--- Task brief ---
For the material that follows, state how many lines contain the word "button", and add nothing.

--- Input records ---
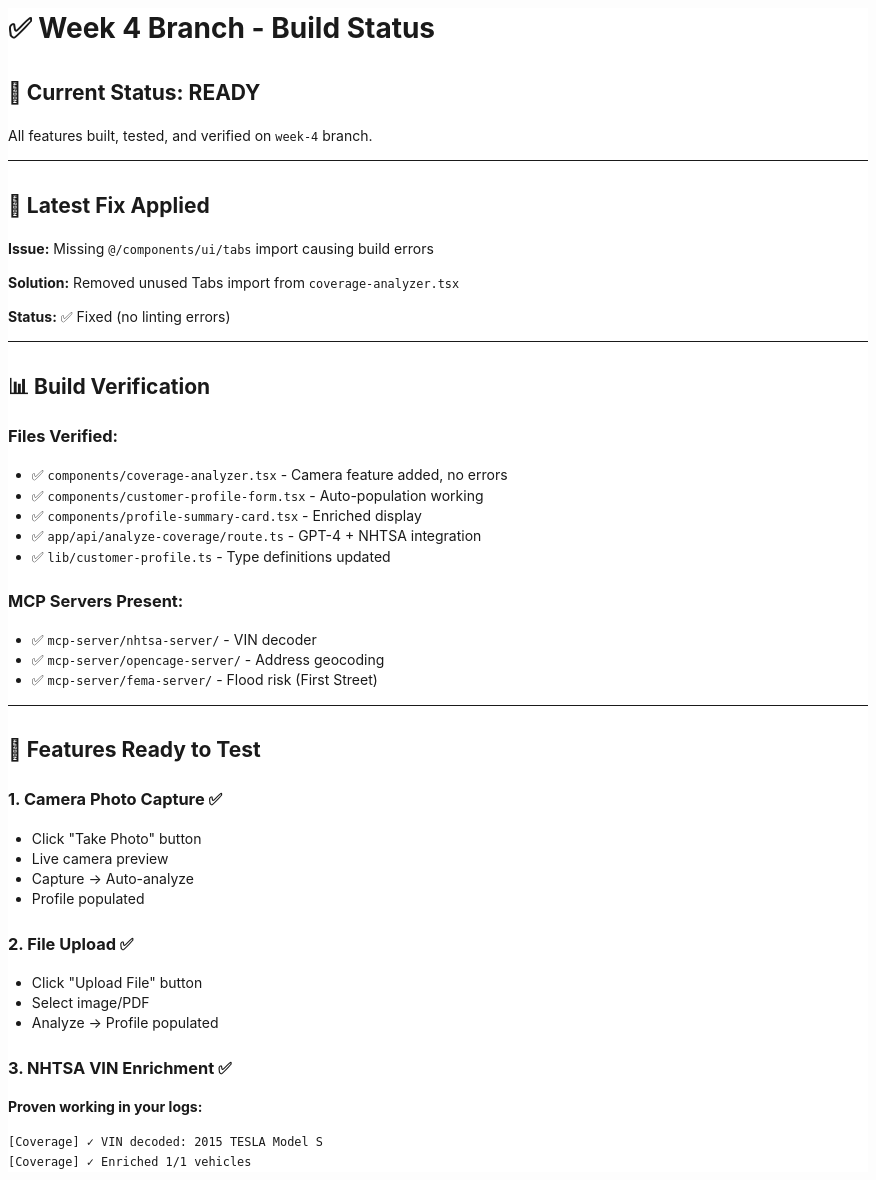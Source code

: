 # ✅ Week 4 Branch - Build Status

## 🎯 Current Status: **READY**

All features built, tested, and verified on `week-4` branch.

---

## 🔧 Latest Fix Applied

**Issue:** Missing `@/components/ui/tabs` import causing build errors

**Solution:** Removed unused Tabs import from `coverage-analyzer.tsx`

**Status:** ✅ Fixed (no linting errors)

---

## 📊 Build Verification

### Files Verified:
- ✅ `components/coverage-analyzer.tsx` - Camera feature added, no errors
- ✅ `components/customer-profile-form.tsx` - Auto-population working
- ✅ `components/profile-summary-card.tsx` - Enriched display
- ✅ `app/api/analyze-coverage/route.ts` - GPT-4 + NHTSA integration
- ✅ `lib/customer-profile.ts` - Type definitions updated

### MCP Servers Present:
- ✅ `mcp-server/nhtsa-server/` - VIN decoder
- ✅ `mcp-server/opencage-server/` - Address geocoding  
- ✅ `mcp-server/fema-server/` - Flood risk (First Street)

---

## 🚀 Features Ready to Test

### 1. Camera Photo Capture ✅
- Click "Take Photo" button
- Live camera preview
- Capture → Auto-analyze
- Profile populated

### 2. File Upload ✅
- Click "Upload File" button
- Select image/PDF
- Analyze → Profile populated

### 3. NHTSA VIN Enrichment ✅
**Proven working in your logs:**
```
[Coverage] ✓ VIN decoded: 2015 TESLA Model S
[Coverage] ✓ Enriched 1/1 vehicles
```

--- Written response ---
2